AUGUSTA – Maine’s four members of the Electoral College cast their tallies for Massachusetts Sen. John Kerry on Monday but not before making a call for national election reforms.
Samuel Shapiro, who presided over Maine’s delegates, read a statement calling for Election Day registration, a paper trail for ballots and early voting provisions – all already adopted in Maine.
The electors also called for a clean election system similar to Maine’s that allows public funding for candidates.
The electors – Shapiro, along with fellow Democratic activists Jill Duson and David Garrity of Portland and Lu Bauer of Standish – said they felt confident that their four tallies for Kerry represented the will of Maine’s 1.3 million residents.

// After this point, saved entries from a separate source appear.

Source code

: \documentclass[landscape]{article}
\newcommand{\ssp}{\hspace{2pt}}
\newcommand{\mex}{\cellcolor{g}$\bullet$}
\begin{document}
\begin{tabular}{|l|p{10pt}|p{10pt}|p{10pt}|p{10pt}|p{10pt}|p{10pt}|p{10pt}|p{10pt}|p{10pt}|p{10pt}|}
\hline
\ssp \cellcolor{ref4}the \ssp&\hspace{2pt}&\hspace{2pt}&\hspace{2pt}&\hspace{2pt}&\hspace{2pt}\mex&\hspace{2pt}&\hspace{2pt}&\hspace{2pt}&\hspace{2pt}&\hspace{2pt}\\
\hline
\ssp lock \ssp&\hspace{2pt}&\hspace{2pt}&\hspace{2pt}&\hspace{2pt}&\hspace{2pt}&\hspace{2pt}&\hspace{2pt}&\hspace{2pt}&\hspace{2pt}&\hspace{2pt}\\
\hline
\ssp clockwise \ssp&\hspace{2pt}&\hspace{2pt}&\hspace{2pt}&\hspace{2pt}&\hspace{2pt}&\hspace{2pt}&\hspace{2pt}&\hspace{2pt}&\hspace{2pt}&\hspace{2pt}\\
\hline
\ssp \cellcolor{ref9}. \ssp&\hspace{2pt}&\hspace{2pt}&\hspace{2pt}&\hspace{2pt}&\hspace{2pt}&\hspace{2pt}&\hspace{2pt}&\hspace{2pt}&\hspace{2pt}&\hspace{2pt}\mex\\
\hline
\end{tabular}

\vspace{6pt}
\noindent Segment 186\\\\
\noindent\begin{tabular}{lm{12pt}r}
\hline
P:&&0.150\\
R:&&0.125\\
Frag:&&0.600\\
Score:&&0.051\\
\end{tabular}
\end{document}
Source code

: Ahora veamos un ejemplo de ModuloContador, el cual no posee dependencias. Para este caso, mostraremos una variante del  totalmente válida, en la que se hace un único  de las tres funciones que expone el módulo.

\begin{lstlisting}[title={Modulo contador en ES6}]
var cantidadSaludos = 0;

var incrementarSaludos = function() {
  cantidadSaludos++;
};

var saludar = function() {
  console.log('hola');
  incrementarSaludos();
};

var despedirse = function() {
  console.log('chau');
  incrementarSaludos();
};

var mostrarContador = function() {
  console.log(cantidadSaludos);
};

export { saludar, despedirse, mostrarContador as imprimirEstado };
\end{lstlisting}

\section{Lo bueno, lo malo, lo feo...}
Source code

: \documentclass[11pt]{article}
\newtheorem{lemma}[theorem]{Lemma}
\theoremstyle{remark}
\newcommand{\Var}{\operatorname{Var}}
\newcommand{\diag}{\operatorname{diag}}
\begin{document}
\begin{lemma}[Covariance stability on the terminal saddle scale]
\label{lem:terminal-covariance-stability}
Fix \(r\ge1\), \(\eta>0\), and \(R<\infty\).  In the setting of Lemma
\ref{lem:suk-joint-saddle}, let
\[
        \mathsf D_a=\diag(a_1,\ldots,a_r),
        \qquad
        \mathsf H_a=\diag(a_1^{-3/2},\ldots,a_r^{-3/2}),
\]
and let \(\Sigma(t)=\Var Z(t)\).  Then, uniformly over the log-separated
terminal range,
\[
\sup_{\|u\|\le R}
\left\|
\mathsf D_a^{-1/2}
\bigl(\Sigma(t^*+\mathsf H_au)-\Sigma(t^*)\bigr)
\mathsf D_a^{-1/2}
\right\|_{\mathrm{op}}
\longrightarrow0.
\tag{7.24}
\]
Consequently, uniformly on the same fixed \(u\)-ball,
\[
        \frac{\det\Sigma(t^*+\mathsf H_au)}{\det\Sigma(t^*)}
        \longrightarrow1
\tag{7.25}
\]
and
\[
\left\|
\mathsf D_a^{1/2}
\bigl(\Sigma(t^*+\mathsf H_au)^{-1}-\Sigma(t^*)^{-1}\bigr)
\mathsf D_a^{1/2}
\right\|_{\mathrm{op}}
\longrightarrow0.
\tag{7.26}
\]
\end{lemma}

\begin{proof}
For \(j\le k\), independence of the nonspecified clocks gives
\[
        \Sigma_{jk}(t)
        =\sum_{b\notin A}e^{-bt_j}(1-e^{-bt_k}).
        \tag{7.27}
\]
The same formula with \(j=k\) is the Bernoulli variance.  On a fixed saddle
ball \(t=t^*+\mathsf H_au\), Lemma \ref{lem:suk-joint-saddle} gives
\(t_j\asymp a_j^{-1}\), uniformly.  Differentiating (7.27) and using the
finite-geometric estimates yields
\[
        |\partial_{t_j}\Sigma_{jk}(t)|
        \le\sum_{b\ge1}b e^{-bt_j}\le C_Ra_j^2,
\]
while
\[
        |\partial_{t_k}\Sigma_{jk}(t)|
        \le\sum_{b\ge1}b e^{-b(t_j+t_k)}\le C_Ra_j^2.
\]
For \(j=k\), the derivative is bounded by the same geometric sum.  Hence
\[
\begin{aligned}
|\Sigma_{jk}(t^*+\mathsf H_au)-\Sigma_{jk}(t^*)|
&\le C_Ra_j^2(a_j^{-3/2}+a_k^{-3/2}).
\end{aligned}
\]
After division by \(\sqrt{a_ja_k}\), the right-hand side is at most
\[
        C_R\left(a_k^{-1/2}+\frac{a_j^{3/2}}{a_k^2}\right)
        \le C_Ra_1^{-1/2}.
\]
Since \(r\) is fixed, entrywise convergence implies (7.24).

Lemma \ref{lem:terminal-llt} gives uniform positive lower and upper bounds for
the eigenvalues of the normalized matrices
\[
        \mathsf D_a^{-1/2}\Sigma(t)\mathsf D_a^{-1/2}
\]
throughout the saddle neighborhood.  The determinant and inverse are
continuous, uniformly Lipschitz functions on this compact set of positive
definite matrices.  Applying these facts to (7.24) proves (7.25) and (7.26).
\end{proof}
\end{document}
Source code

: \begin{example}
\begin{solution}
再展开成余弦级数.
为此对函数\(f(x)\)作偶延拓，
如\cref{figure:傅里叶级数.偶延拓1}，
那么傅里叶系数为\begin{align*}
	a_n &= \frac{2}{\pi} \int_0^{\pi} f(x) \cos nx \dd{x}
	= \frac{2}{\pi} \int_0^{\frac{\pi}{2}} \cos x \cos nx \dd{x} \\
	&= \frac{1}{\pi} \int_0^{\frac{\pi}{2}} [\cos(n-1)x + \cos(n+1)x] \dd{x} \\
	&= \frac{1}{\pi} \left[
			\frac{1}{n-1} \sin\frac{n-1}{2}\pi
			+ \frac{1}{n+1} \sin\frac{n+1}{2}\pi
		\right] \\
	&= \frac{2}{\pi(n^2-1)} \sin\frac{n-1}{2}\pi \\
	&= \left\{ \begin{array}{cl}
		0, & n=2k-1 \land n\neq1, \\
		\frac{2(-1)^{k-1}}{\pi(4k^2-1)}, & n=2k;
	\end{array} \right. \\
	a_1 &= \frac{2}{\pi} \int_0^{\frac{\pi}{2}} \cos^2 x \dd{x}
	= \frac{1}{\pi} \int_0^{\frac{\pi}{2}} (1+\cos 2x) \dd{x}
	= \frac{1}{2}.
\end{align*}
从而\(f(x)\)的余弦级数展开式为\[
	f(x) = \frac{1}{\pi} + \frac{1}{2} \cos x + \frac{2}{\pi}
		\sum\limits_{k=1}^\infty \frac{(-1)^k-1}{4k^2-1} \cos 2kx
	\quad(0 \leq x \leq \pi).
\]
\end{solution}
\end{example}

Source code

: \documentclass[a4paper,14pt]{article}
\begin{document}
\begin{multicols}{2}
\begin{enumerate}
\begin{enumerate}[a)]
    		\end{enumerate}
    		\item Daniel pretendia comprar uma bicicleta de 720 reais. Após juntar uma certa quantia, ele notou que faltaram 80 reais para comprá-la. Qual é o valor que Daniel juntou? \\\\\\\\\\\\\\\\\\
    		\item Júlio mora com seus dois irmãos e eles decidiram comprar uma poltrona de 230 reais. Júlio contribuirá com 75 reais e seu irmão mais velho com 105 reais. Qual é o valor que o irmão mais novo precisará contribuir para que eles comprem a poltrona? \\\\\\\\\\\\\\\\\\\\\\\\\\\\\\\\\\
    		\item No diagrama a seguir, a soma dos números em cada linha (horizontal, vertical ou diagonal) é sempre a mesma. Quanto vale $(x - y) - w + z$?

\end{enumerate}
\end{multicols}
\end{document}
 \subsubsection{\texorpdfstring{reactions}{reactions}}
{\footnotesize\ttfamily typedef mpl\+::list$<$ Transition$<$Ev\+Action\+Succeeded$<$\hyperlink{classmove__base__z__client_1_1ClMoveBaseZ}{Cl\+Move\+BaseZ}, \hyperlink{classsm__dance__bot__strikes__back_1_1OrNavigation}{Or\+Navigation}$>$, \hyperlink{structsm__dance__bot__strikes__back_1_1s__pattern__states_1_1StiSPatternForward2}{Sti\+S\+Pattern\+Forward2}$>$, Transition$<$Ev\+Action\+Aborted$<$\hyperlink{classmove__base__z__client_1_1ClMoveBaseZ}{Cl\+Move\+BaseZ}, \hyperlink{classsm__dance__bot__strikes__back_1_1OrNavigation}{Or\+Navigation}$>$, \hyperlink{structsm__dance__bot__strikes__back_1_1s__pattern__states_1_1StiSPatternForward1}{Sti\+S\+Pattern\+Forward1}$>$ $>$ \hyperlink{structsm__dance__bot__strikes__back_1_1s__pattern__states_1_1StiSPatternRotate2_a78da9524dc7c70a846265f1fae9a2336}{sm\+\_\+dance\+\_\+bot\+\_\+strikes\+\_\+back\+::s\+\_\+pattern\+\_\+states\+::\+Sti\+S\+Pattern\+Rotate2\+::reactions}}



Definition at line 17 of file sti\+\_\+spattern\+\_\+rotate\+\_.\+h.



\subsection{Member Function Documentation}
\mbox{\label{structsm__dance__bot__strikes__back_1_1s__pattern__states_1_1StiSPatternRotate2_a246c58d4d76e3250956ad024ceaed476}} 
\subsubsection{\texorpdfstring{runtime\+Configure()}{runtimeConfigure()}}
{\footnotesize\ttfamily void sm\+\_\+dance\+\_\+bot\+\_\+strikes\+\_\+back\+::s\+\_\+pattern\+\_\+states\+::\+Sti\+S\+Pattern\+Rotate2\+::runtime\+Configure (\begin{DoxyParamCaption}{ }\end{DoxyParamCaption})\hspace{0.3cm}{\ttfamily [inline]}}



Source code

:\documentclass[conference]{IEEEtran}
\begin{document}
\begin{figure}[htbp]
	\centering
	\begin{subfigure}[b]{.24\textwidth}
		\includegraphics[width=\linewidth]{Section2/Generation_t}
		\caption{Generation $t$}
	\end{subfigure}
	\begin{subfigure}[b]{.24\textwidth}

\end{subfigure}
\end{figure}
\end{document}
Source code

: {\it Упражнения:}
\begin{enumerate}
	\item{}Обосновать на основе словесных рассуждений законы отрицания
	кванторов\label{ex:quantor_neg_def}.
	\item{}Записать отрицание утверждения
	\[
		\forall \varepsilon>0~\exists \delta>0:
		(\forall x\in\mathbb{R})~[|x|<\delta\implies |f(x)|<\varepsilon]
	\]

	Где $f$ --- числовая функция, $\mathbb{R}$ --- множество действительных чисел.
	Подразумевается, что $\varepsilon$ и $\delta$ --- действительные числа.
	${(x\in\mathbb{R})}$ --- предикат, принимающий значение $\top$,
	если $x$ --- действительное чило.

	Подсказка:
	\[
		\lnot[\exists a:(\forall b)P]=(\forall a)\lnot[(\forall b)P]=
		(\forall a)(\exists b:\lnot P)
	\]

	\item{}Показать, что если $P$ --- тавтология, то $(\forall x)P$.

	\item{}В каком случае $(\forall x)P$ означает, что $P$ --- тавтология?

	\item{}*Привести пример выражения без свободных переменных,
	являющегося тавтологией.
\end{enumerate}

“But our four electoral votes are held meaningless if our sister states cannot hold elections that are fair, accurate and verifiable,” Bauer said after the brief ceremony at the State House.
Mainers set a state record for voter turnout in the Nov. 2 election, drawn to the polls by a close presidential election, referendums on tax reform and bear hunting and a full slate of legislative candidates.
The Secretary of State’s Office said 73.8 percent of Maine’s voting-age population cast ballots in the election.
Official figures show Kerry won with 53.6 percent of the vote in Maine.
The final numbers show the Massachusetts Democrat beat President Bush in the Nov. 2 election in Maine by 66,641 votes.
All four electoral votes went for Kerry since both congressional districts favored Kerry. Maine and Nebraska are the only two states that split their electoral votes by congressional districts.
Before the electors voted, Common Cause Maine, the Maine Citizen Leadership Fund and the Maine AFL-CIO held a State House news conference to call for similar reforms that were promoted by the electors themselves.